Why Success Often Begins With Failure

"Behind every success story is an embarrassing first effort, a stumble, a setback, a radical change in direction." (Amy Crawford)



Think back to your child's first steps.  I know when Thomas learned to walk, he didn't just decide to take off one day.  He started with rolling over...crawling...pulling himself to a standing position... furniture walking...and then taking off for a Christmas stocking hanging on the door knob.  

It's the same with riding a bike.  When Jacqueline first learned to ride a bike, we took her to the church parking lot.  She rode around it several times on her training wheels.  One day, Thomas took the training wheels off her bicycle and she rode on the grass beyond the parking lot (just in case she wiped out).  After some wobbling, she started to balance on the bicycle.  The next day, she took off across the parking lot.  

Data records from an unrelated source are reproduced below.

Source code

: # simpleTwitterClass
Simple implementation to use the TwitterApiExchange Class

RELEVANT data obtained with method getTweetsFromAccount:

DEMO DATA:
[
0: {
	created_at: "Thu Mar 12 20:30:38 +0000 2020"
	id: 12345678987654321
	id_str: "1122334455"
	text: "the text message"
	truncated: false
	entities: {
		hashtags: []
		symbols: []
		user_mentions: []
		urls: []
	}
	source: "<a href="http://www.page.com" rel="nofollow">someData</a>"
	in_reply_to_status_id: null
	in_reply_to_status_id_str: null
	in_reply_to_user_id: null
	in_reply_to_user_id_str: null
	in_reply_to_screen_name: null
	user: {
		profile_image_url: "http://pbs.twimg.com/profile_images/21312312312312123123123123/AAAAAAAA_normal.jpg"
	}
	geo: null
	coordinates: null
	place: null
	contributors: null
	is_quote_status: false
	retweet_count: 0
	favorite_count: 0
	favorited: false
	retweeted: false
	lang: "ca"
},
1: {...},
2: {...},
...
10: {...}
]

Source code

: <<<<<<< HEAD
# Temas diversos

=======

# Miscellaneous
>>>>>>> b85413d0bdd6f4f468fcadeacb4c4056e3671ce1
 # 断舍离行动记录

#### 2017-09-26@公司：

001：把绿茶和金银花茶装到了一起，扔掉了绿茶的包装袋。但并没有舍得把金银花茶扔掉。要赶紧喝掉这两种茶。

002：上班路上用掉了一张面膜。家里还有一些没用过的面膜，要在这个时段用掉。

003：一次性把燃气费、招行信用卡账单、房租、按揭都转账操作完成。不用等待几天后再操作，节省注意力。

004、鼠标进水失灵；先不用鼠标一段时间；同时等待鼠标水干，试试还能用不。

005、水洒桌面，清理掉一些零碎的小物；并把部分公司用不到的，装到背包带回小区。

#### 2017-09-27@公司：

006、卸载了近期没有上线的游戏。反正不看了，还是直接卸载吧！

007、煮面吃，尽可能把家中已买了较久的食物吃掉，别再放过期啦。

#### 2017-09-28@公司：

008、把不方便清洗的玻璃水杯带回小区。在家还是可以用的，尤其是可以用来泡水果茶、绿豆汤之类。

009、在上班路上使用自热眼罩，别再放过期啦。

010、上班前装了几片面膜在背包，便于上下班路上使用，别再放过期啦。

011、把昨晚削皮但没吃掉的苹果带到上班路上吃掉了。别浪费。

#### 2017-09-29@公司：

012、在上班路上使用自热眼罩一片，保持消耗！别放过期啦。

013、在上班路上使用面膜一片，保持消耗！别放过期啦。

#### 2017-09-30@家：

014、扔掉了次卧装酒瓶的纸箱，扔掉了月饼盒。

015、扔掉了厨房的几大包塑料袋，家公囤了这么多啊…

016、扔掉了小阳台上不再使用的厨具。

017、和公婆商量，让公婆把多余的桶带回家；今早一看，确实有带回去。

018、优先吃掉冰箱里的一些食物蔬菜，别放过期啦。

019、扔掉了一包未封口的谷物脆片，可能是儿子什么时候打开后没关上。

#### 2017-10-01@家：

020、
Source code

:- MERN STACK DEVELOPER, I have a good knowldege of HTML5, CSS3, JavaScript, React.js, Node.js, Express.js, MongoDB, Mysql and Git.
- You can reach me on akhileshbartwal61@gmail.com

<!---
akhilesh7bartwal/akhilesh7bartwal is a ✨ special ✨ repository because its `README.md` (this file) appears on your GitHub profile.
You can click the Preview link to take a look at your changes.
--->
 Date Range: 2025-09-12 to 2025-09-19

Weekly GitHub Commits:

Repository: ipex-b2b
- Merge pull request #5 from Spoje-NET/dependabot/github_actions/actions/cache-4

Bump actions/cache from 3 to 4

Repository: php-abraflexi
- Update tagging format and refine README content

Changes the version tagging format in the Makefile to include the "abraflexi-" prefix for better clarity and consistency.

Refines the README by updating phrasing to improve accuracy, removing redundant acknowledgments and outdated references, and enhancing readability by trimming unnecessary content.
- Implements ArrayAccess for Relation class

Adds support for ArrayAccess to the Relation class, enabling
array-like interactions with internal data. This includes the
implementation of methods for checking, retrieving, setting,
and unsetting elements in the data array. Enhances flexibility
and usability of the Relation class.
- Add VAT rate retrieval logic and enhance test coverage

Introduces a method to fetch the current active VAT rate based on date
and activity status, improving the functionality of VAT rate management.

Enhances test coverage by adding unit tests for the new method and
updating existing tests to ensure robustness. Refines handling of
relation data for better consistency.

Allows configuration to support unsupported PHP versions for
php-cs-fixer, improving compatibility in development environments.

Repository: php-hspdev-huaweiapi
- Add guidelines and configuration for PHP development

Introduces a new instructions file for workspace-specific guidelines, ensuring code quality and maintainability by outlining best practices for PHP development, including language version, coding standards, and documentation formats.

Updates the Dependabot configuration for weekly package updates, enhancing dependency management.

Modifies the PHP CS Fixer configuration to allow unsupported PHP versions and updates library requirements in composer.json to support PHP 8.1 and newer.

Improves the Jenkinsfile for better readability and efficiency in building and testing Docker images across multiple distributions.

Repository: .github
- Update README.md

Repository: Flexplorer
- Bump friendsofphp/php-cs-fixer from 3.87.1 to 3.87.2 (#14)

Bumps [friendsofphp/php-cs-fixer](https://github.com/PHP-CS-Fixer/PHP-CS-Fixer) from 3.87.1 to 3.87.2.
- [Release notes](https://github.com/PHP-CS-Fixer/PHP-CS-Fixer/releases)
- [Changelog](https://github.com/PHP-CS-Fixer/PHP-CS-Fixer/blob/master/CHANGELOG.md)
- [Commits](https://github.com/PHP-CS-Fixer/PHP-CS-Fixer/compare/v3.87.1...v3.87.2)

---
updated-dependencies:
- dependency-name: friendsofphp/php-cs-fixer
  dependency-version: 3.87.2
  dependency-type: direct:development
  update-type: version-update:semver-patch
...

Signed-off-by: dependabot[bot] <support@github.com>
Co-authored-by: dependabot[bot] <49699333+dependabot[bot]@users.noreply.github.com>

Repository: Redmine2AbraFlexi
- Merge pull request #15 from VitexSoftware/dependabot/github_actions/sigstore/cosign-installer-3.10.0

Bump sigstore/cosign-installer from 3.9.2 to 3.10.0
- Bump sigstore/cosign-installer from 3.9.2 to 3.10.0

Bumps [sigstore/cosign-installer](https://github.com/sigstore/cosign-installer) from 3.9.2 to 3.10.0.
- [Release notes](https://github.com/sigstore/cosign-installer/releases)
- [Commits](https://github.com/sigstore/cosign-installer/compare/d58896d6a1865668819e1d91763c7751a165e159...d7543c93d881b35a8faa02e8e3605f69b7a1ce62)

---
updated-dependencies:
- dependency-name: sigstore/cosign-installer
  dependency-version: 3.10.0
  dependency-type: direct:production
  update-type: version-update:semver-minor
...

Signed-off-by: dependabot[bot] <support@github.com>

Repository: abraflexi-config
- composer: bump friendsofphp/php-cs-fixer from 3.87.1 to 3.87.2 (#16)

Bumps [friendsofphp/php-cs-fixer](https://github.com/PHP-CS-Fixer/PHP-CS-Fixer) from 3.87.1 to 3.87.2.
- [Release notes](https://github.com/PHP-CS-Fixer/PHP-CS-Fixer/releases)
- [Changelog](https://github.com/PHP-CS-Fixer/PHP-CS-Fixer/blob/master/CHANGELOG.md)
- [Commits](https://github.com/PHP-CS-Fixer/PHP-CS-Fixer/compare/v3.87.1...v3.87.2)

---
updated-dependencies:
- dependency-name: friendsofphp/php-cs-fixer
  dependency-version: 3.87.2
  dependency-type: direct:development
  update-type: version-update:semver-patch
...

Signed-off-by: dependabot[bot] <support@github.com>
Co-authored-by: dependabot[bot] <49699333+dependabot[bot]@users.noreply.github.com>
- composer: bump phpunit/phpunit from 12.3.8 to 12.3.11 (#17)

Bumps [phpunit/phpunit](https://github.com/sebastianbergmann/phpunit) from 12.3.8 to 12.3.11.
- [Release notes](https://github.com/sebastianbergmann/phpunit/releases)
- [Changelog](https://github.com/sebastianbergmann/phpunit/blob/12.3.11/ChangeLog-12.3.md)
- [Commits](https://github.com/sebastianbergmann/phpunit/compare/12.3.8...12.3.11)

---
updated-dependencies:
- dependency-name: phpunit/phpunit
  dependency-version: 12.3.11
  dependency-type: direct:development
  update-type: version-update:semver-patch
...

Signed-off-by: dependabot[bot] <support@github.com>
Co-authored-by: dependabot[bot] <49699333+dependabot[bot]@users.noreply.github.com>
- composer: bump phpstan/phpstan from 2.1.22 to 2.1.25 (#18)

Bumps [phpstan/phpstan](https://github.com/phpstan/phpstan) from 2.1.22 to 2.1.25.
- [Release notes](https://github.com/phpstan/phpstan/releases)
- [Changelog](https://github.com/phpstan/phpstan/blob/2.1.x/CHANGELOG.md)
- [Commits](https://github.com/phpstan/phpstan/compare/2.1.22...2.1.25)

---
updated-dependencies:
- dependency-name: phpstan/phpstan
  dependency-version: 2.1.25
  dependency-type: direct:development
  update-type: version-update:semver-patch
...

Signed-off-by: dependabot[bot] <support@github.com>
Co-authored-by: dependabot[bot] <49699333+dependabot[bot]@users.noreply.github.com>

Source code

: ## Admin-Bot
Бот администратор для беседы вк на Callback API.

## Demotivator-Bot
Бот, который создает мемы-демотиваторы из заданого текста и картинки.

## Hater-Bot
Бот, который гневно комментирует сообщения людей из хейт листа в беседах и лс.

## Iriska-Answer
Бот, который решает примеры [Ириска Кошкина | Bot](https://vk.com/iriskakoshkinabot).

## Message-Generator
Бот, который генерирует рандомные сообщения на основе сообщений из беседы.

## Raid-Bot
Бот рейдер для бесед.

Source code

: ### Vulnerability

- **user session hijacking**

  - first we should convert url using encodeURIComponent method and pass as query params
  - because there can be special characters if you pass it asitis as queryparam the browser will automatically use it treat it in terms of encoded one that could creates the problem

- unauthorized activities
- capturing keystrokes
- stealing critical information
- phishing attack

Failure is an essential part of success.  And yet we try so hard to avoid it.  Seth Fiegerman discovered this to be true after graduating from New York University, landing a research editor job at Playboy, and promptly being laid off.  While at the magazine, he had discovered archives interviews with celebrities from Marlon Brando to Malcolm X.  The common thread in most of the interviews was how the celebrities turned their failures into successes.  

Seth realized that perseverance, not innate talent, was each celebrities most important asset.  He started a website, OpeningLines.org, illustrating the origin's of famous people's careers.  In the meantime, the unemployed writer was able to secure a job at a tech news website.

Thomas Edison, more than most, knew the value of failure.  Failure was what led to many of his 2,332 inventions including the incandescent light bulb.  The inventor explained that:  "Many of life's failures are people who did not realize how close they were to success when they gave up."  

It seems like the only failure is in giving up, or in not trying in the first place.  Whether your task is something as unusual as inventing a light bulb, or as commonplace as learning how to walk, the key is to embrace failure...until you succeed.